* INSTRUCTIONS TO FOLLOW:
Below are entries; count the lines containing the string "documentclass". The answer is that number alone.

* DATA FOR PROCESSING:
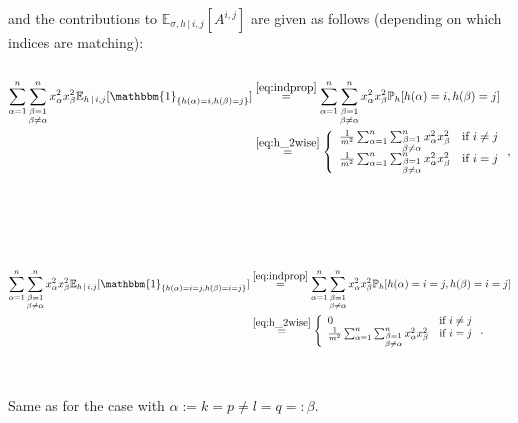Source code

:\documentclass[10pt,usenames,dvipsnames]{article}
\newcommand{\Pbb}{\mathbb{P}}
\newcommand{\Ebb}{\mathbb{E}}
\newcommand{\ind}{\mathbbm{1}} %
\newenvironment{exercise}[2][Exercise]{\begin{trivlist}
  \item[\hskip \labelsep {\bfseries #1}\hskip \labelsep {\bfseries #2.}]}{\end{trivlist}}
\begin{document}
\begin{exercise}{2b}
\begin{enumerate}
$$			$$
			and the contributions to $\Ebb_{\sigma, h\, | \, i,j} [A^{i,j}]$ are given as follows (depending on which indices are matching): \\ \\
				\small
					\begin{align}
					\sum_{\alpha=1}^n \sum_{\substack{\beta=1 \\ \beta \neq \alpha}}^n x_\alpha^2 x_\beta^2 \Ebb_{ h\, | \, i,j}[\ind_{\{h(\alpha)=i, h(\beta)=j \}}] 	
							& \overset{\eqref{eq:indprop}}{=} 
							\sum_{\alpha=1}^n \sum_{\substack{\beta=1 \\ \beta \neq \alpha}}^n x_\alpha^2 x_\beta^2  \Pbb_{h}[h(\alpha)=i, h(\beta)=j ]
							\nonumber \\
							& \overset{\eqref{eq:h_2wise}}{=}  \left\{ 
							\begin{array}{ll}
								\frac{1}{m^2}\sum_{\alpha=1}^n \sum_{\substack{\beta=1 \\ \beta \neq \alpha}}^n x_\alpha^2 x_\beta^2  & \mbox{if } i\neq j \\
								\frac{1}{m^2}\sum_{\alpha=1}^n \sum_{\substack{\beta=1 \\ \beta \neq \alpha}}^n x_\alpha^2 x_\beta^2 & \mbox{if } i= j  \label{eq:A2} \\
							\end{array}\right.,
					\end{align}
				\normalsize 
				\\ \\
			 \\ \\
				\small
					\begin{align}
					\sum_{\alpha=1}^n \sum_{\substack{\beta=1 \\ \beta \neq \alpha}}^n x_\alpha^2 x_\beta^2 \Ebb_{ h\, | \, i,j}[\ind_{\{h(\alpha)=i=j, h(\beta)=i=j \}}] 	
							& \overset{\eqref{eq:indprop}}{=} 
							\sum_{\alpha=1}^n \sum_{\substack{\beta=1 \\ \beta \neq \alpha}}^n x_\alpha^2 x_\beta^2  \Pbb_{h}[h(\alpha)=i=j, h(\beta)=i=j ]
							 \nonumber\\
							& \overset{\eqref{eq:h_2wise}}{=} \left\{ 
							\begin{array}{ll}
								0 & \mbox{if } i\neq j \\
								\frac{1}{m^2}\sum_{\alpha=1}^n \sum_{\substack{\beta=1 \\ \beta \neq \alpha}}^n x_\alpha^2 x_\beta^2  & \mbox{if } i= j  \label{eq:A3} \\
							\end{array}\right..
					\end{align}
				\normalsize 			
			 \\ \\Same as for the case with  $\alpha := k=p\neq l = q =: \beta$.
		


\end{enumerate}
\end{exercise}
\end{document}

==

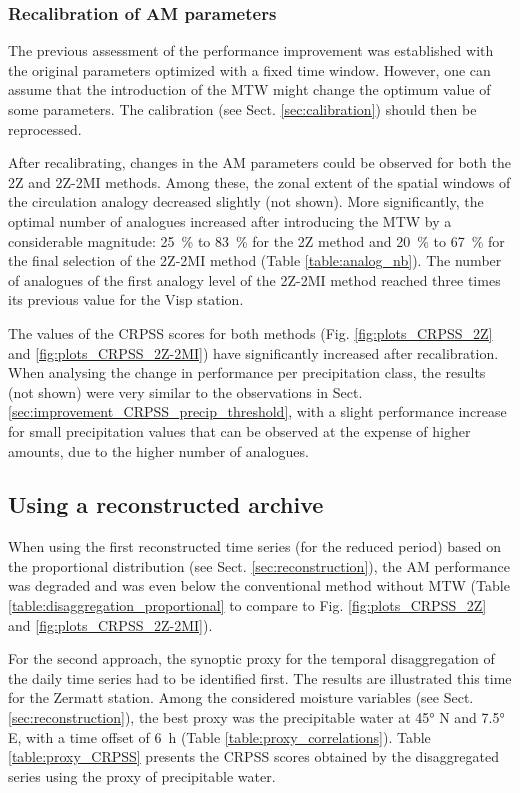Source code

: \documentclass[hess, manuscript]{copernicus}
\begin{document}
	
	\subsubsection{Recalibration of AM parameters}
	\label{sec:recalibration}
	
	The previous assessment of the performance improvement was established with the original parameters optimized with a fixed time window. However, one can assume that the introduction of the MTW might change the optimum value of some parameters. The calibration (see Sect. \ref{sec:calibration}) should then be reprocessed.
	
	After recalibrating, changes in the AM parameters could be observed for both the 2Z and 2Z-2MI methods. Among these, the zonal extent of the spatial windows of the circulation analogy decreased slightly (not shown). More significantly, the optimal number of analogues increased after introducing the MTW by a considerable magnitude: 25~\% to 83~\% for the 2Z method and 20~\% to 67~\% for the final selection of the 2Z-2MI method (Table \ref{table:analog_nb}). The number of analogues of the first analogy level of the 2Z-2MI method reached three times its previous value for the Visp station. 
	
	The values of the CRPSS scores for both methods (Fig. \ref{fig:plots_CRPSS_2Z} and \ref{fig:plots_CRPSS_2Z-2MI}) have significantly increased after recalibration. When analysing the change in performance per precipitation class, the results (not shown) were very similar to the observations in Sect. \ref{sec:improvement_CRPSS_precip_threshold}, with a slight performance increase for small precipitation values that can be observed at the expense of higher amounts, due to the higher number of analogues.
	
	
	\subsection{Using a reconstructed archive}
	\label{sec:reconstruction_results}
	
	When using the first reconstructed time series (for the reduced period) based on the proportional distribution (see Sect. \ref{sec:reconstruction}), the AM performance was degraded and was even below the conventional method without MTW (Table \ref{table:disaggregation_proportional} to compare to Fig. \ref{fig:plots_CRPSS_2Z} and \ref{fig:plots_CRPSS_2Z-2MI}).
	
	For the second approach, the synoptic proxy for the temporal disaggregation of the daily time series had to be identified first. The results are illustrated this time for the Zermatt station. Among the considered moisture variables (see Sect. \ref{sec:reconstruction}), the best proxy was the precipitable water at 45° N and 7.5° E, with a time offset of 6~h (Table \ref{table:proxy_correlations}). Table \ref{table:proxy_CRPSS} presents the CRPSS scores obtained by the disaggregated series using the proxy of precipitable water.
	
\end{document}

* RESULT OF THE TASK:
2